One of the apt pupils is DT Marcus Tubbs. The Outland Trophy candidate has schooled many offensive lineman but, like his contemporaries, needed a little tutoring when it came to the ancient rivalry.

"For us younger guys, we don’t understand the significance of the Texas-Arkansas game," Tubbs said. "My (defensive tackles) coach (Mike Tolleson) emphasizes the tradition of the old Southwest Conference, and we try to understand it but I guess we don’t. We know it’s the next game and we know it’s going to be a big game. That’s how we’re looking at it."

Even well-intended players attempting to pay homage to the series may need to brush up on their college football history.

"I take it (the series) must mean a lot," SE Roy Williams said Monday, "what with the Horns down (referencing Arkansas coach Houston Nutt’s sideline gesture in the 2000 Cotton Bowl)…and Coach Royal and Coach…uh…Coach…whatever his name…what’s his name?"

That would be Coach Frank Broyles, Roy.

"Yeah, him," Williams continued. "It’s a pretty good rivalry and it will definitely continue."

Well, not really. Despite dropping the last two in the series, Texas owns a commanding 54-20 advantage. And there is no thought of renewing the rivalry beyond the one time home-and-away series, head coach Mack Brown said.

"When you’re in a tough league, do you play tough teams out of conference?" Brown wondered aloud. "We’ve got Arkansas next year in Fayetteville, and then we’ve got Ohio State two years in row. Is that smart? I don’t think anyone knows. Without playoffs, and with the BCS being talked about in Congress, where do we go from here?"

Brown initiated the idea of a brief series renewal when he arrived six years ago when "crowds were down and enthusiasm was down and some students weren’t coming and some were leaving early." Brown pitched the series to Texas Men’s Athletic Director DeLoss Dodds (as well as to former coaches Darrell Royal, David McWilliams and Fred Akers) to solicit their input.

"Because it was such an intense rivalry -- not those three -- but some people felt like it wasn’t smart because we’ve got enough rivalries and the Big 12 is tough enough," Brown said. "I felt like it would honor both Coach Royal and Coach Broyles. It would be a great chance to go back and touch history in college football because that series meant so much at that time."

Now, at a time when folks are generally arriving early, wearing orange, and staying late, any series renewal will likely result from another Cotton Bowl matchup.

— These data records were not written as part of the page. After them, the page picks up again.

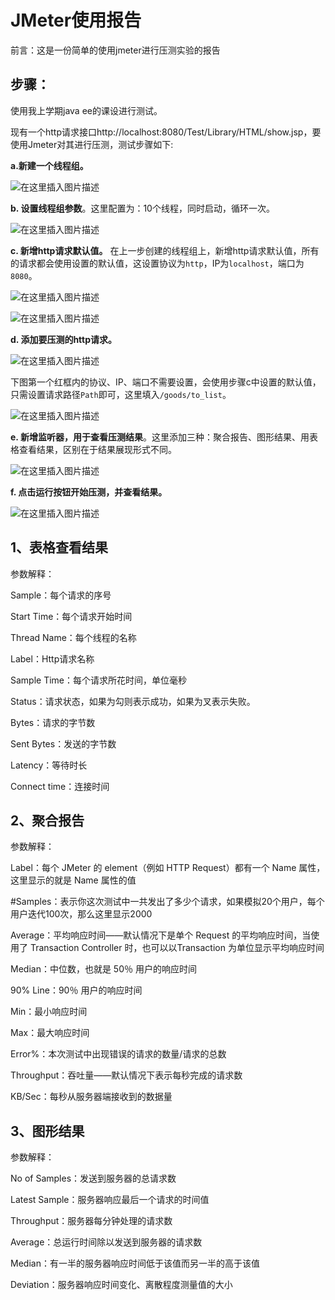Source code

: # JMeter使用报告

前言：这是一份简单的使用jmeter进行压测实验的报告

 

## 步骤：

使用我上学期java ee的课设进行测试。

现有一个http请求接口http://localhost:8080/Test/Library/HTML/show.jsp，要使用Jmeter对其进行压测，测试步骤如下:

 

**a.新建一个线程组。**

![在这里插入图片描述](https://img-blog.csdn.net/20180921120508682?watermark/2/text/aHR0cHM6Ly9ibG9nLmNzZG4ubmV0L3lhb3JvbmdrZQ==/font/5a6L5L2T/fontsize/400/fill/I0JBQkFCMA==/dissolve/70)

**b. 设置线程组参数**。这里配置为：10个线程，同时启动，循环一次。

![在这里插入图片描述](https://img-blog.csdn.net/2018092112051715?watermark/2/text/aHR0cHM6Ly9ibG9nLmNzZG4ubmV0L3lhb3JvbmdrZQ==/font/5a6L5L2T/fontsize/400/fill/I0JBQkFCMA==/dissolve/70)

**c. 新增http请求默认值。** 在上一步创建的线程组上，新增http请求默认值，所有的请求都会使用设置的默认值，这设置协议为`http`，IP为`localhost`，端口为`8080`。

![在这里插入图片描述](https://img-blog.csdn.net/20180921120527812?watermark/2/text/aHR0cHM6Ly9ibG9nLmNzZG4ubmV0L3lhb3JvbmdrZQ==/font/5a6L5L2T/fontsize/400/fill/I0JBQkFCMA==/dissolve/70)

![在这里插入图片描述](https://img-blog.csdn.net/20180921120539687?watermark/2/text/aHR0cHM6Ly9ibG9nLmNzZG4ubmV0L3lhb3JvbmdrZQ==/font/5a6L5L2T/fontsize/400/fill/I0JBQkFCMA==/dissolve/70)

**d. 添加要压测的http请求。**

![在这里插入图片描述](https://img-blog.csdn.net/20180921120552903?watermark/2/text/aHR0cHM6Ly9ibG9nLmNzZG4ubmV0L3lhb3JvbmdrZQ==/font/5a6L5L2T/fontsize/400/fill/I0JBQkFCMA==/dissolve/70)

下图第一个红框内的协议、IP、端口不需要设置，会使用步骤c中设置的默认值，只需设置请求路径`Path`即可，这里填入`/goods/to_list`。

![在这里插入图片描述](https://img-blog.csdn.net/20180921120600481?watermark/2/text/aHR0cHM6Ly9ibG9nLmNzZG4ubmV0L3lhb3JvbmdrZQ==/font/5a6L5L2T/fontsize/400/fill/I0JBQkFCMA==/dissolve/70)

**e. 新增监听器，用于查看压测结果**。这里添加三种：聚合报告、图形结果、用表格查看结果，区别在于结果展现形式不同。

![在这里插入图片描述](https://img-blog.csdn.net/20180921120606903?watermark/2/text/aHR0cHM6Ly9ibG9nLmNzZG4ubmV0L3lhb3JvbmdrZQ==/font/5a6L5L2T/fontsize/400/fill/I0JBQkFCMA==/dissolve/70)

**f. 点击运行按钮开始压测，并查看结果。**

![在这里插入图片描述](https://img-blog.csdn.net/20180921120612724?watermark/2/text/aHR0cHM6Ly9ibG9nLmNzZG4ubmV0L3lhb3JvbmdrZQ==/font/5a6L5L2T/fontsize/400/fill/I0JBQkFCMA==/dissolve/70)

## 1、表格查看结果

参数解释：

Sample：每个请求的序号

Start Time：每个请求开始时间

Thread Name：每个线程的名称

Label：Http请求名称

Sample Time：每个请求所花时间，单位毫秒

Status：请求状态，如果为勾则表示成功，如果为叉表示失败。

Bytes：请求的字节数

Sent Bytes：发送的字节数

Latency：等待时长

Connect time：连接时间

## 2、聚合报告

参数解释：

 

Label：每个 JMeter 的 element（例如 HTTP Request）都有一个 Name 属性，这里显示的就是 Name 属性的值

\#Samples：表示你这次测试中一共发出了多少个请求，如果模拟20个用户，每个用户迭代100次，那么这里显示2000

Average：平均响应时间——默认情况下是单个 Request 的平均响应时间，当使用了 Transaction Controller 时，也可以以Transaction 为单位显示平均响应时间

Median：中位数，也就是 50％ 用户的响应时间

90% Line：90％ 用户的响应时间

Min：最小响应时间

Max：最大响应时间

Error%：本次测试中出现错误的请求的数量/请求的总数

Throughput：吞吐量——默认情况下表示每秒完成的请求数

KB/Sec：每秒从服务器端接收到的数据量



## 3、图形结果

参数解释：

 

No of Samples：发送到服务器的总请求数

Latest Sample：服务器响应最后一个请求的时间值

Throughput：服务器每分钟处理的请求数

Average：总运行时间除以发送到服务器的请求数

Median：有一半的服务器响应时间低于该值而另一半的高于该值

Deviation：服务器响应时间变化、离散程度测量值的大小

The last time the teams hooked up in Austin, Texas reeled off 29 points while holding the Hogs scoreless in the final frame to post a 49-17 shellacking.

It still means much to Razorback fans (in fact, more than most Orangebloods can fathom). Consider this comment from Nutt Monday.

"When it was first announced that we were going to play Texas," Nutt said, "it seems like for the last four years one of the first things an Arkansas fan will bring up would be that we were getting ready to play Texas again."

Four years? And we’ve thought about Arkansas for, what, four days?

Either way, it’s Hog killing time in Austin again.